A Carona, quartiere della città di Lugano, c'è una fermata dell'AutoPostale chiamata Bellavista, dove però quando cala il buio non si vede proprio niente.
Lo denuncia il presidente dell'associazione Ticino&Lavoro Giovanni Albertini, che illustra la situazione con una foto (quella allegata) scattata alle 17 di un giorno di metà gennaio.
Albertini sottolinea che quella fermata è molto pericolosa, soprattutto considerando che viene utilizzata da molti bambini e ragazzi per recarsi a scuola.
"La fermata è priva di una zona protetta, infatti gli utenti che sostano si vedono costretti ad avvicinarsi il più possibile al guard-rail per tutelare la propria incolumità non essendoci un marciapiede" afferma Albertini, chiendosi se la fermata sia a norma. "Complice una scarsa illuminazione, durante i periodi invernali la visibilità per i conducenti e per gli utenti risulta essere molto ridotta."
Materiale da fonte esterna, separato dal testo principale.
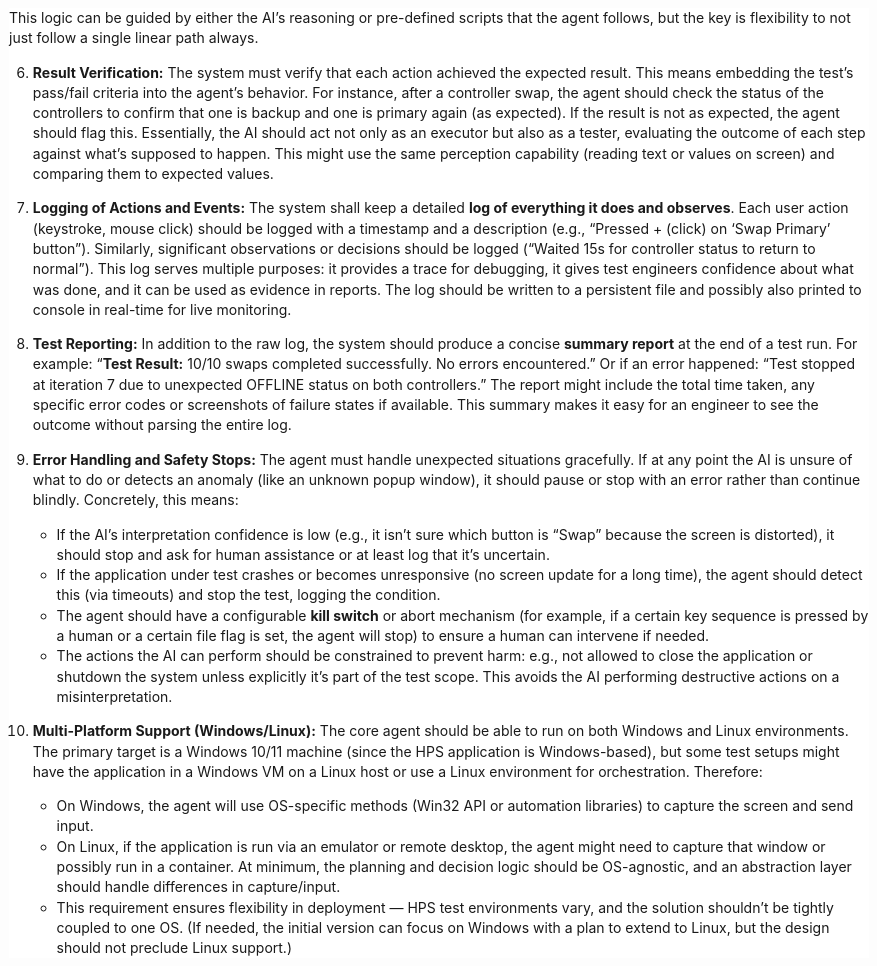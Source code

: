    This logic can be guided by either the AI’s reasoning or pre-defined scripts that the agent follows, but the key is flexibility to not just follow a single linear path always.

6. **Result Verification:** The system must verify that each action achieved the expected result. This means embedding the test’s pass/fail criteria into the agent’s behavior. For instance, after a controller swap, the agent should check the status of the controllers to confirm that one is backup and one is primary again (as expected). If the result is not as expected, the agent should flag this. Essentially, the AI should act not only as an executor but also as a tester, evaluating the outcome of each step against what’s supposed to happen. This might use the same perception capability (reading text or values on screen) and comparing them to expected values.

7. **Logging of Actions and Events:** The system shall keep a detailed **log of everything it does and observes**. Each user action (keystroke, mouse click) should be logged with a timestamp and a description (e.g., “Pressed + (click) on ‘Swap Primary’ button”). Similarly, significant observations or decisions should be logged (“Waited 15s for controller status to return to normal”). This log serves multiple purposes: it provides a trace for debugging, it gives test engineers confidence about what was done, and it can be used as evidence in reports. The log should be written to a persistent file and possibly also printed to console in real-time for live monitoring.

8. **Test Reporting:** In addition to the raw log, the system should produce a concise **summary report** at the end of a test run. For example: “**Test Result:** 10/10 swaps completed successfully. No errors encountered.” Or if an error happened: “Test stopped at iteration 7 due to unexpected OFFLINE status on both controllers.” The report might include the total time taken, any specific error codes or screenshots of failure states if available. This summary makes it easy for an engineer to see the outcome without parsing the entire log.

9. **Error Handling and Safety Stops:** The agent must handle unexpected situations gracefully. If at any point the AI is unsure of what to do or detects an anomaly (like an unknown popup window), it should pause or stop with an error rather than continue blindly. Concretely, this means:
   - If the AI’s interpretation confidence is low (e.g., it isn’t sure which button is “Swap” because the screen is distorted), it should stop and ask for human assistance or at least log that it’s uncertain.
   - If the application under test crashes or becomes unresponsive (no screen update for a long time), the agent should detect this (via timeouts) and stop the test, logging the condition.
   - The agent should have a configurable **kill switch** or abort mechanism (for example, if a certain key sequence is pressed by a human or a certain file flag is set, the agent will stop) to ensure a human can intervene if needed.
   - The actions the AI can perform should be constrained to prevent harm: e.g., not allowed to close the application or shutdown the system unless explicitly it’s part of the test scope. This avoids the AI performing destructive actions on a misinterpretation.

10. **Multi-Platform Support (Windows/Linux):** The core agent should be able to run on both Windows and Linux environments. The primary target is a Windows 10/11 machine (since the HPS application is Windows-based), but some test setups might have the application in a Windows VM on a Linux host or use a Linux environment for orchestration. Therefore:
    - On Windows, the agent will use OS-specific methods (Win32 API or automation libraries) to capture the screen and send input.
    - On Linux, if the application is run via an emulator or remote desktop, the agent might need to capture that window or possibly run in a container. At minimum, the planning and decision logic should be OS-agnostic, and an abstraction layer should handle differences in capture/input.
    - This requirement ensures flexibility in deployment — HPS test environments vary, and the solution shouldn’t be tightly coupled to one OS. (If needed, the initial version can focus on Windows with a plan to extend to Linux, but the design should not preclude Linux support.)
Il giovane PPD segnala poi un'altra problematica su Carona, ovvero "l’elevata velocità di alcuni automobilisti tra la via principale e il nucleo del paese, dove non vi è ancora una Zona limitata a 30 km/h che tuteli i cittadini."
"Considerando che le recenti modifiche delle disposizioni federali in materia hanno agevolato l’applicabilità del limite di 30 km/h negli abitati, bisogna agire a titolo preventivo per garantire la sicurezza ai pedoni e agli utenti della strada" dichiara Albertini, chiedendo al Municipio di Lugano per quale motivo non vi sia ancora una Zona 30 a Carona: "Cosa intende fare il Comune di Lugano per tutelare e salvaguardare la sicurezza a livello stradale degli abitanti di Carona?"